Can I Use Oil-based Stain Over Tung Oil?

I’m in a bind. I built a custom pie safe/baking station to fit under my existing kitchen countertop. It has punched tin doors and a breadboard top. The cabinet is made from poplar and the breadboard top is maple. I used butcher block oil on the top and Tung oil on the cabinet. The Tung oil finish did not cover the putty I used to fill the nail holes. I now have a finish that has white spots everywhere there are nails. It looks like it has chickenpox. I used Elmer’s® natural wood filler and it said it was stainable. I used a combination of center island plans from your magazine and another one; however, I could not use the rubber wheels as shown. They looked very tacky, so I made my own wooden wheels and assembled them wheelbarrow style.

My problem is this.
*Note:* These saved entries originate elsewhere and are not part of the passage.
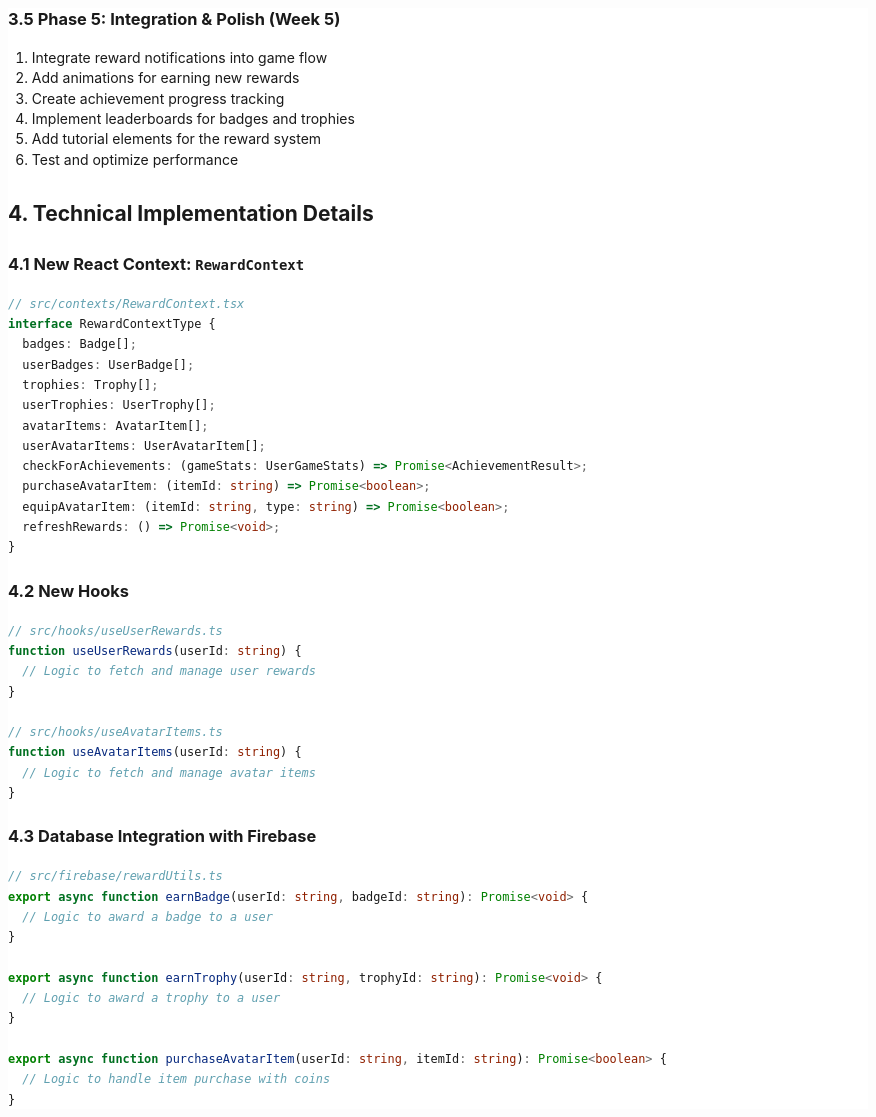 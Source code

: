 ### 3.5 Phase 5: Integration & Polish (Week 5)

1. Integrate reward notifications into game flow
2. Add animations for earning new rewards
3. Create achievement progress tracking
4. Implement leaderboards for badges and trophies
5. Add tutorial elements for the reward system
6. Test and optimize performance

## 4. Technical Implementation Details

### 4.1 New React Context: `RewardContext`

```typescript
// src/contexts/RewardContext.tsx
interface RewardContextType {
  badges: Badge[];
  userBadges: UserBadge[];
  trophies: Trophy[];
  userTrophies: UserTrophy[];
  avatarItems: AvatarItem[];
  userAvatarItems: UserAvatarItem[];
  checkForAchievements: (gameStats: UserGameStats) => Promise<AchievementResult>;
  purchaseAvatarItem: (itemId: string) => Promise<boolean>;
  equipAvatarItem: (itemId: string, type: string) => Promise<boolean>;
  refreshRewards: () => Promise<void>;
}
```

### 4.2 New Hooks

```typescript
// src/hooks/useUserRewards.ts
function useUserRewards(userId: string) {
  // Logic to fetch and manage user rewards
}

// src/hooks/useAvatarItems.ts
function useAvatarItems(userId: string) {
  // Logic to fetch and manage avatar items
}
```

### 4.3 Database Integration with Firebase

```typescript
// src/firebase/rewardUtils.ts
export async function earnBadge(userId: string, badgeId: string): Promise<void> {
  // Logic to award a badge to a user
}

export async function earnTrophy(userId: string, trophyId: string): Promise<void> {
  // Logic to award a trophy to a user
}

export async function purchaseAvatarItem(userId: string, itemId: string): Promise<boolean> {
  // Logic to handle item purchase with coins
}
```
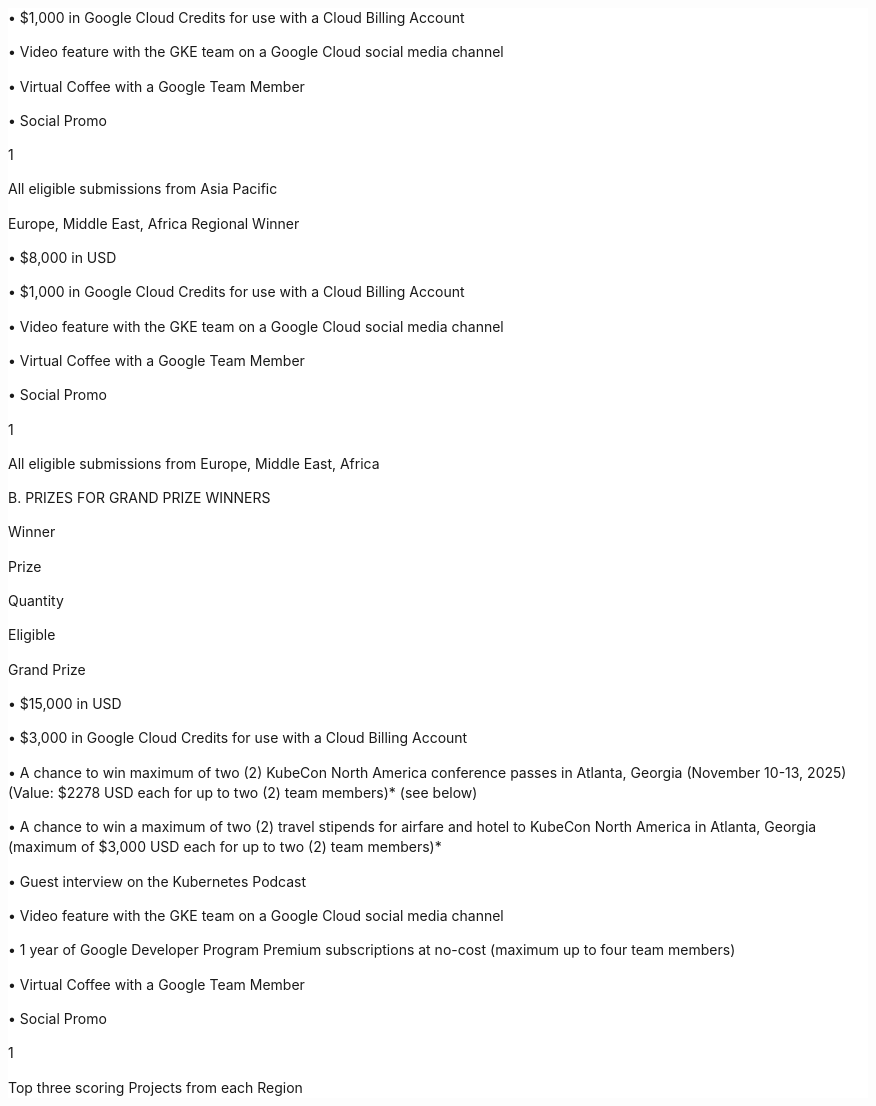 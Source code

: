 • $1,000 in Google Cloud Credits for use with a Cloud Billing Account

• Video feature with the GKE team on a Google Cloud social media channel

• Virtual Coffee with a Google Team Member

• Social Promo

1

All eligible submissions from Asia Pacific 

Europe, Middle East, Africa Regional Winner

• $8,000 in USD

• $1,000 in Google Cloud Credits for use with a Cloud Billing Account

• Video feature with the GKE team on a Google Cloud social media channel

• Virtual Coffee with a Google Team Member

• Social Promo

1

All eligible submissions from Europe, Middle East, Africa 

B. PRIZES FOR GRAND PRIZE WINNERS 


Winner

Prize

Quantity

Eligible

Grand Prize

• $15,000 in USD

• $3,000 in Google Cloud Credits for use with a Cloud Billing Account

• A chance to win maximum of two (2) KubeCon North America conference passes in Atlanta, Georgia (November 10-13, 2025) (Value: $2278 USD each for up to two (2) team members)* (see below)

• A chance to win a maximum of two (2) travel stipends for airfare and hotel to KubeCon North America in Atlanta, Georgia (maximum of $3,000 USD each for up to two (2) team members)*

• Guest interview on the Kubernetes Podcast

• Video feature with the GKE team on a Google Cloud social media channel

• 1 year of Google Developer Program Premium subscriptions at no-cost (maximum up to four team members) 

• Virtual Coffee with a Google Team Member

• Social Promo

1

Top three scoring Projects from each Region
Can I use an oil-base stain over the Tung oil? I am going to enter this project in the Antelope Valley County Fair in August. I have entered a project in the woodcraft category for the past 10 years and have enjoyed the comments on my projects. – Ron Zega

Rob Johnstone: Ron, there has to be some sort of universal rule of woodworking that says “the finishing challenges must increase in number and visibility as a deadline approaches.”

So to your problem and the solutions: There are a couple of ways to address the putty looking different under the tung oil finish. (And I am assuming here that you are using Minwax’s Tung Oil Finish, which is not a traditional tung oil.)

The best solution is to sand the poplar cabinet until the finish is gone. Then make a sample from a chunk of poplar, put some holes in it, fill them with the putty and test some stains on the sample to see how the putty accepts the stain. My friend, expert finisher Michael Dresdner, is fond of saying, “finish firewood first.” By which he means that you should make samples and test your finishing process before you apply the putty, stain and top coat to your furniture. With that said, even stainable putty often accepts stain differently than the wood around it. (And to put you even in a more challenging situation, my experience with poplar is that it tends to take stain unevenly. See the finishing rule mentioned above.)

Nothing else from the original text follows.